For a spirit of whoredom has led them astray,
and they have left their God to play the whore.
They sacrifice on the tops of the mountains
and burn offerings on the hills,
under oak, poplar, and terebinth,
because their shade is good.
- Hosea 4:12-13. ESV
My son, Jeremiah, loved Chinese food but hated going to the Chinese buffet. More specifically, he hated walking past the statue of Buddha behind the cash register. I asked him what was wrong. He replied, "That's an idol, Daddy. I don't want to be tempted to worship it."
My guess is that you're not seriously tempted to pause and pay homage to Buddha at your local Chinese restaurant. But does that mean that you're free from the temptation to idolatry? Was Jeremiah only faced with the reality of idolatry at the Chinese buffet, or did he also face it when his sister wanted to play with his Legos?
In Hosea 4, God condemns His people for inquiring of a piece of wood and for sacrificing on the tops of mountains. I don't think we're seriously contemplating doing either of those things anytime soon, but does that make us innocent of idolatry? No, of course not! So, what does idolatry look like today for us?
At its heart, idolatry is a question of worship, and worship is a matter of faith. In other words. who do you trust? Whose promises are you believing? In America, we tend to believe in success and to put a lot of faith in the economy and the American Dream. Most parents say they just want their kids to be happy and successful.
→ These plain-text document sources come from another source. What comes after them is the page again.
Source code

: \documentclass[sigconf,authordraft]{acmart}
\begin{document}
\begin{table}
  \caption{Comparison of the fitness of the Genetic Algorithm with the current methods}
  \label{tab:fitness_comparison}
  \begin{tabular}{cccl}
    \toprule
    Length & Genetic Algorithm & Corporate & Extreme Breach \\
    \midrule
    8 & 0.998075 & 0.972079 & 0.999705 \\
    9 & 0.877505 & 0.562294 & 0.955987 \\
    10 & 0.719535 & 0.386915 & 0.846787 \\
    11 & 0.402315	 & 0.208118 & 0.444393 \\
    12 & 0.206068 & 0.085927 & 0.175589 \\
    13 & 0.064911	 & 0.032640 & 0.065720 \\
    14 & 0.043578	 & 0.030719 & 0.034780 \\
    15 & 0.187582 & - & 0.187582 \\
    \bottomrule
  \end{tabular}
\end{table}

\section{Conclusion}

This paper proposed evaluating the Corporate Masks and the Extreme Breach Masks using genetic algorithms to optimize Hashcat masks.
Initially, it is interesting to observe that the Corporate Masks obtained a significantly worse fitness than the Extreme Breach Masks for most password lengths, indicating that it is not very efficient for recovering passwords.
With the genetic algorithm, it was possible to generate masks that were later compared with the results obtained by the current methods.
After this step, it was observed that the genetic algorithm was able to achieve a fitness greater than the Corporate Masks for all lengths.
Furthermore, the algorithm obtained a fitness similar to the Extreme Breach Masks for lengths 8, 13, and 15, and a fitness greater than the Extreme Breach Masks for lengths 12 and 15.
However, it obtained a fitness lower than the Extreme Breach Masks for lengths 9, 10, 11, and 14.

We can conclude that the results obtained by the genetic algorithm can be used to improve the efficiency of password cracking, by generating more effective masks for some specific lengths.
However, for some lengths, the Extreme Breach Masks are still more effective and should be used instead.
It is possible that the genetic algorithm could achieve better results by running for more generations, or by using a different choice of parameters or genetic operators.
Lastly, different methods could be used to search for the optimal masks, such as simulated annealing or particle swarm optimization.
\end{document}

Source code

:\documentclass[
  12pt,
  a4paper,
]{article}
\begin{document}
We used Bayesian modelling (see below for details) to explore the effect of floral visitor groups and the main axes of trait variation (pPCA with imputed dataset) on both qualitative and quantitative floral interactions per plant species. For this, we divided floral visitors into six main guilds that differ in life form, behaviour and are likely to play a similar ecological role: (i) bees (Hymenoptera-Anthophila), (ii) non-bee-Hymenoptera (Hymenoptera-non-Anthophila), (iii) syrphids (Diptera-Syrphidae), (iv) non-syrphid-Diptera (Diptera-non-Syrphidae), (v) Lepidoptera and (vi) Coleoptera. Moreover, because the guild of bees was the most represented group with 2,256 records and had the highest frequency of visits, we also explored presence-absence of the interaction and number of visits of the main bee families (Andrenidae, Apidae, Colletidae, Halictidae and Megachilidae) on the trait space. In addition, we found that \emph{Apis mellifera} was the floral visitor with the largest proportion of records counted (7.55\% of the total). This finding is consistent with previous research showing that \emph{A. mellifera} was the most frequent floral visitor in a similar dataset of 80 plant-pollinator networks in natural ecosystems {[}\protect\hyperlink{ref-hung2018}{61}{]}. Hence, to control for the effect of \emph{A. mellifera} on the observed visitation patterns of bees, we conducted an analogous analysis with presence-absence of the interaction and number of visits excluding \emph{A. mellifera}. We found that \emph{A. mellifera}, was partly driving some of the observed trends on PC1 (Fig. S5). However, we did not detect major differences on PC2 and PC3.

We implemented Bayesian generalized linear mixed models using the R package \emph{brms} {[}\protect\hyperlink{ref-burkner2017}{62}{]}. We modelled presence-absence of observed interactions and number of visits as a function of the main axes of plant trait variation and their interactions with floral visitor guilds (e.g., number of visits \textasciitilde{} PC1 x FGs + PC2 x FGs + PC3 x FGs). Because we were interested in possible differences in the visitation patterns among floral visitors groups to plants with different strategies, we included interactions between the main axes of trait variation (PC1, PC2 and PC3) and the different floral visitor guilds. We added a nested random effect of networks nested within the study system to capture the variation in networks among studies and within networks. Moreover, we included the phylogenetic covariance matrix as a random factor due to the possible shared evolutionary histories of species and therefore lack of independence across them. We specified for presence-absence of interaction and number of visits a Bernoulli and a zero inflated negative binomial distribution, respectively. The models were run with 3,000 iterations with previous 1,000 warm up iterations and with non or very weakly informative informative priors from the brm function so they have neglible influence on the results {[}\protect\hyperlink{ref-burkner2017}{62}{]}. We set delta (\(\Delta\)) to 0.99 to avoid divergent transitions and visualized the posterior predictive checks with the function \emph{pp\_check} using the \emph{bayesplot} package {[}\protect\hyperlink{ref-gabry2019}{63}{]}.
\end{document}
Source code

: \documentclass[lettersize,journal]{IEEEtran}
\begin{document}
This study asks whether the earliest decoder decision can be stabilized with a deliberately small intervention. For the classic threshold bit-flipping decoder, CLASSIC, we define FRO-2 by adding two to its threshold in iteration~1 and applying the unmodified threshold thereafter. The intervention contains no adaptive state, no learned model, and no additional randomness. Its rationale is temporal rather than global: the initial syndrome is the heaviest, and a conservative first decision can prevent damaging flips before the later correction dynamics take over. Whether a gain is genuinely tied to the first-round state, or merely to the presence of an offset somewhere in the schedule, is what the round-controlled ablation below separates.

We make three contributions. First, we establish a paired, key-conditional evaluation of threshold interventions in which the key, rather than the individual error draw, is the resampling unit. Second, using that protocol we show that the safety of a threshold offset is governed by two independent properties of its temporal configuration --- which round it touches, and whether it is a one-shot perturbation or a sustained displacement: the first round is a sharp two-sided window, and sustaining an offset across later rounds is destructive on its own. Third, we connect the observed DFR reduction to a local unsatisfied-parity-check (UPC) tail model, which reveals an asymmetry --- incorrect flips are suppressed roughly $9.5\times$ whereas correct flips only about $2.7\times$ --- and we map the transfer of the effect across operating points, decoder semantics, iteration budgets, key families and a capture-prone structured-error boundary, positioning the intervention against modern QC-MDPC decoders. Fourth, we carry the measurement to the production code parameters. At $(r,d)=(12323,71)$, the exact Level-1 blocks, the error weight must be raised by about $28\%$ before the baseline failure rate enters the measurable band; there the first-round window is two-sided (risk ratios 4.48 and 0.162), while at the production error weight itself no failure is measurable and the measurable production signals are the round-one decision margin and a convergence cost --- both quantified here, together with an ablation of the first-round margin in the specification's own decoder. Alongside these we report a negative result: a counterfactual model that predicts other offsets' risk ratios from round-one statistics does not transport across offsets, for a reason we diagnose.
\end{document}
We think happiness comes from success, and we think happiness is the most important thing to have.
Idolatry isn't just a matter of trusting false promises and putting your hopes in the wrong things. All idols require sacrifices of some kind to attain the things they promise: Work hard, do well in school, get a good job, spend extra hours in the office, neglect your family, compromise your integrity, cut some corners, spread some gossip, hurt someone's feelings, and generally do whatever it takes to satisfy the demands of the idol and get what it's promising.
Two sad realities accompany this idolatry: As you give yourself to an idol, it demands more and more and gives you back less and less. At first, the idol seems to be keeping its promises, but before long you're trapped and feeling cheated.
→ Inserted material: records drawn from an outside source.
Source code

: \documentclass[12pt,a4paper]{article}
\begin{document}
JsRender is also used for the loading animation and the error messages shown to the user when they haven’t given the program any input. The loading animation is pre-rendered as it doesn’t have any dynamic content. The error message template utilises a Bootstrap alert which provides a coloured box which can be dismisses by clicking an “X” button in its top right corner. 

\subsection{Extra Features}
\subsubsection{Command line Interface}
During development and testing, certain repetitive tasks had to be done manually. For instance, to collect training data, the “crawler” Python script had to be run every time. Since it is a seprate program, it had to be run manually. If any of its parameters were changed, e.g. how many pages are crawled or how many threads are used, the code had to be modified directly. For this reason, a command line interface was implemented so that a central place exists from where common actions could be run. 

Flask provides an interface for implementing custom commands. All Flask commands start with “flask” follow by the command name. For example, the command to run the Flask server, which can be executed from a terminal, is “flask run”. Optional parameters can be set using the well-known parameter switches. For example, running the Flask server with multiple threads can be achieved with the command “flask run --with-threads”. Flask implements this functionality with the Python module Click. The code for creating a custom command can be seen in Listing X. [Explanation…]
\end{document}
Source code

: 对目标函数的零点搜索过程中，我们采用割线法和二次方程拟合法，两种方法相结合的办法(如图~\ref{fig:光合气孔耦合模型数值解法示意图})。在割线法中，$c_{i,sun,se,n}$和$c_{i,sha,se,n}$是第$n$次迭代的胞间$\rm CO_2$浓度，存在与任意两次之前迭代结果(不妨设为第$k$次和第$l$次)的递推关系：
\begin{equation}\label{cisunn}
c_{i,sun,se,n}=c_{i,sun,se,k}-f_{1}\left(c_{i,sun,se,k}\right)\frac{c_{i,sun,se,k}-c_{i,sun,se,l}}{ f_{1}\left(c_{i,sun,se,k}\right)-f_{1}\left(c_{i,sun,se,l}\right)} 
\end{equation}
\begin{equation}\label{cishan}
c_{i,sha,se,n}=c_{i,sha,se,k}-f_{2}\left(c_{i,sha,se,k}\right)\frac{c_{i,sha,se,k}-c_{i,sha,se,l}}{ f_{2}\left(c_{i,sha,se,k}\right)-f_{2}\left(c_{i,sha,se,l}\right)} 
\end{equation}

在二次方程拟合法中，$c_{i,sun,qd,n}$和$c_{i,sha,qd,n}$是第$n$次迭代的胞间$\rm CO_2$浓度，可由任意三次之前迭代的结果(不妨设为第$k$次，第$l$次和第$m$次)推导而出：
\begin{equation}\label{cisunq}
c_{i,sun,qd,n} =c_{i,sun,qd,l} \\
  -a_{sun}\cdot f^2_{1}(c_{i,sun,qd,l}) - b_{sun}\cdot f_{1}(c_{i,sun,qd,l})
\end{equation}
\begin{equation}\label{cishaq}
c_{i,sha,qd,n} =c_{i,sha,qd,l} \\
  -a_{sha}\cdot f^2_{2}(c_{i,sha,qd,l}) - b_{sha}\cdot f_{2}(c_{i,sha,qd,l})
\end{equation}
Also, if you're a believer, you end up dragging God into your idolatry in some way. Hosea 4:15 tells us that the people of Israel would swear "As the Lord lives," even as they engaged in idolatry. How often has American Christianity acted like Jesus and the American Dream are two sides of the same coin? It's not just prosperity preachers on TV, but even "good" evangelicals can be led to subtly believe that, if I'm obedient and I trust God, I'll be successful. We can even quote Bible verses to prop up our idolatry.
Whatever outward form our idolatry takes, the heart of it is an abomination to God. It is a stubborn refusal to trust God, submit to God, and follow God. Instead, we turn aside to the promises and guidance of others. Our hearts are so given to this foolishness, we need to return to the Lord in repentance again and again. Thankfully, He is always ready to forgive, renew, and restore us.